Pennsylvania resident Honey Torretti sued Main Line Hospitals and several doctors under the Emergency Medical Treatment and Active Labor Act after her second child was born with brain damage.

She had complained of pain and discomfort during a routine outpatient checkup with her doctor, who sent her to a hospital for additional monitoring. There, she gave birth via emergency caesarean section to a son with "traumatic brain injuries."

Congress enacted the EMTALA in the 1980s to stop emergency rooms from, among other things, refusing care to patients and transferring them to other hospitals without stabilizing them first, a practice known as patient dumping.

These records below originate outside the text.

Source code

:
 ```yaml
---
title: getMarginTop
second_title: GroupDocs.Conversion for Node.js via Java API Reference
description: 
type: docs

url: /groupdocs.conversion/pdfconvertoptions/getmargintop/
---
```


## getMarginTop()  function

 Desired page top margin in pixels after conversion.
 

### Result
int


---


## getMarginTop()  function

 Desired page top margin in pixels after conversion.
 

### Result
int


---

The Pennsylvania district court granted Main Line Hospitals summary judgment, ruling that Torretti had not presented sufficient evidence that her doctor knew a medical emergency was imminent when he sent her to another hospital for monitoring.

The Philadelphia-based appeals court agreed.

"This appeal tests the boundaries of EMTALA, which is not a federal malpractice statute," Judge Thomas L. Ambro wrote. "Given these circumstances, relief for (the child's) traumatic brain injuries may be available in other forms, but is not provided under EMTALA."

Torretti argued that because she is a diabetic and had a high-risk pregnancy, each visit to her doctor would qualify as "presentment of an emergency medical condition to trigger EMTALA coverage."

But such a trigger would broaden the scope of the Act "beyond Congress's intent," Ambro said, creating a reality where the Act would cover hospital outpatients who have routinely scheduled appointments for dialysis or chemotherapy.

"We believe it is clear that Congress did not intend EMTALA to cover these individuals every time they come to the hospital for their appointments, even though they suffer from serious medical conditions that risk becoming emergent," Ambro said.